Des policiers belges arrêtés quand ils raccompagnaient des migrants en France

L'affaire irrite en haut lieu, dans les deux pays. Deux policiers belges ont été sommés de s'expliquer après avoir été interpellés mardi en France par des fonctionnaires français avec à bord de leur véhicule une dizaine de migrants qu'ils ramenaient, dans le cadre de leur fonction, à la frontière franco-belge. Un arrestation due à une simple erreur d'orientation mais qui vire à la crise diplomatique entre les deux pays.
L'histoire débute mardi matin. Un chauffeur de camion en provenance de la France entend des bruits dans sa remorque. Il prévient alors la police française. Mais ce dernier se trouve déjà sur le territoire belge, ce sont donc les policiers locaux qui se déplacent. Ils vont découvrir à l'intérieur du véhicule treize migrants d'origine syrienne et irakienne. Ils cherchaient à rejoindre la Grande-Bretagne et sont visiblement montés dans le mauvais camion.
4 heures d'audition
Depuis février dernier, la Belgique a rétabli les contrôles à sa frontière. La procédure veut qu'en cas d'interpellation de migrants, ils soient reconduits au plus près de la frontière de leur pays de provenance, la frontière franco-belge dans ce cas-là. Les migrants sont alors répartis dans deux fourgons de police belge. Direction la France.

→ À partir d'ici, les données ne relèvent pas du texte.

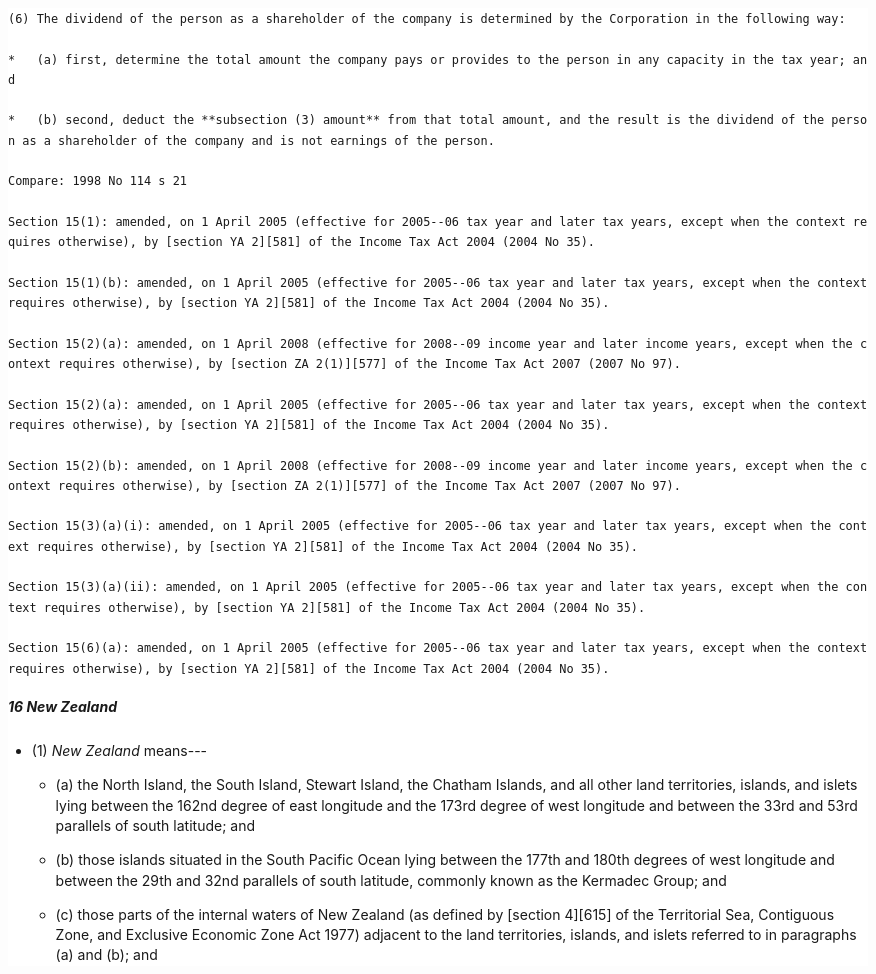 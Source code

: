     (6) The dividend of the person as a shareholder of the company is determined by the Corporation in the following way:
        
    *   (a) first, determine the total amount the company pays or provides to the person in any capacity in the tax year; and
    
    *   (b) second, deduct the **subsection (3) amount** from that total amount, and the result is the dividend of the person as a shareholder of the company and is not earnings of the person.
    
    Compare: 1998 No 114 s 21
    
    Section 15(1): amended, on 1 April 2005 (effective for 2005--06 tax year and later tax years, except when the context requires otherwise), by [section YA 2][581] of the Income Tax Act 2004 (2004 No 35).
    
    Section 15(1)(b): amended, on 1 April 2005 (effective for 2005--06 tax year and later tax years, except when the context requires otherwise), by [section YA 2][581] of the Income Tax Act 2004 (2004 No 35).
    
    Section 15(2)(a): amended, on 1 April 2008 (effective for 2008--09 income year and later income years, except when the context requires otherwise), by [section ZA 2(1)][577] of the Income Tax Act 2007 (2007 No 97).
    
    Section 15(2)(a): amended, on 1 April 2005 (effective for 2005--06 tax year and later tax years, except when the context requires otherwise), by [section YA 2][581] of the Income Tax Act 2004 (2004 No 35).
    
    Section 15(2)(b): amended, on 1 April 2008 (effective for 2008--09 income year and later income years, except when the context requires otherwise), by [section ZA 2(1)][577] of the Income Tax Act 2007 (2007 No 97).
    
    Section 15(3)(a)(i): amended, on 1 April 2005 (effective for 2005--06 tax year and later tax years, except when the context requires otherwise), by [section YA 2][581] of the Income Tax Act 2004 (2004 No 35).
    
    Section 15(3)(a)(ii): amended, on 1 April 2005 (effective for 2005--06 tax year and later tax years, except when the context requires otherwise), by [section YA 2][581] of the Income Tax Act 2004 (2004 No 35).
    
    Section 15(6)(a): amended, on 1 April 2005 (effective for 2005--06 tax year and later tax years, except when the context requires otherwise), by [section YA 2][581] of the Income Tax Act 2004 (2004 No 35).

##### 16 New Zealand
    
*   (1) _New Zealand_ means---
        
    *   (a) the North Island, the South Island, Stewart Island, the Chatham Islands, and all other land territories, islands, and islets lying between the 162nd degree of east longitude and the 173rd degree of west longitude and between the 33rd and 53rd parallels of south latitude; and
    
    *   (b) those islands situated in the South Pacific Ocean lying between the 177th and 180th degrees of west longitude and between the 29th and 32nd parallels of south latitude, commonly known as the Kermadec Group; and
    
    *   (c) those parts of the internal waters of New Zealand (as defined by [section 4][615] of the Territorial Sea, Contiguous Zone, and Exclusive Economic Zone Act 1977) adjacent to the land territories, islands, and islets referred to in paragraphs (a) and (b); and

En roulant, un policier dépasse la frontière et pénètre sur le territoire français, à Nieppe, dans le Nord. "Les collègues ne se sont pas particulièrement rendus compte qu'ils avaient passé la frontière d'une cinquantaine de mètres", détaille Vincent Gilles, président SLFP Police, un syndicat de policiers belges. Ils sont alors interpellés par les Français qui leurs demandent de les suivre au commissariat d'Armentières pour être auditionnés. Une audition qui va durer quatre heures.
Policiers néerlandophones
Ils ont expliqué à leurs collègues français qu'ils reconduisaient les migrants à la demande de leur hiérarchie. L'incident provoque donc l'incompréhension côté belge. "Rendez-vous compte quatre heures, sans avocat, sans pouvoir avoir un interprète, il faut signaler que ce sont des collègues néerlandophones, en Belgique on parle trois langues, et sans avoir de copie de la déclaration qu'on leur a imposé de faire", déplore le syndicaliste.
Après cette arrestation, le syndicat SLFP Police a déposé un préavis de grève réclamant à leur ministre de l'Intérieur, Jan Jambon, des explications. Selon les policiers belges, 2.500 migrants ont été arrêtés en Belgique depuis début juillet. Un afflux qui, selon eux, ne leur permettrait plus de prévenir en amont leurs collègues français pour procéder à des reconduites à la frontière.
La colère froide de Bernard Cazeneuve
Du côté de la France, cette affaire crée une véritable crise diplomatique. Les autorités ont exprimé "leur plus vive réprobation" et assure que cette interpellation est "une initiative qui n'est pas conforme aux pratiques habituelles de travail entre la France et la Belgique". "Quand il y a un fait qui se passe sur un territoire étranger, nous avons un centre de coopération, explique Arnaud Boutelier, du syndicat Alliance.
"Il y a une communication, poursuit-il. Ca existe déjà depuis plusieurs années. Je ne sais pas s’ils ont eu ou pas l’autorisation, s’ils ont communiqué ou pas. Un chose est claire, c’est qu’en France ça ne se fait pas."
Très irrité par cet incident, le ministre de l'Intérieur français a convoqué mercredi l'ambassadeur de Belgique en France pour réclamer des explications. Bernard Cazeneuve a également appelé son homologue belge dans la soirée pour lui indiquer que les pratiques des policiers belges n'étaient pas acceptables. On s'interroge place Beauvau quant à la possibilité d'engager des poursuites contre eux, même s'il existe un vide juridique dans cette affaire.
Le porte-parole du gouvernement, Stéphane Le Foll a expliqué après le Conseil des ministres ce mercredi que "le ministre de l'Intérieur a convoqué l'ambassadeur pour avoir une explication qui sera franche et claire".
Si les fonctionnaires belges estimaient procéder à une reconduite à la frontière, les autorités françaises rappellent qu'il existe des conditions particulières et officielles bien définies, pourtant préalablement, entre les deux pays pour ce type de procédure. Une autre interrogation subsiste: est-ce la première fois que les policiers belges ramènent des migrants pour leur faire traverser discrètement la frontière franco-belge?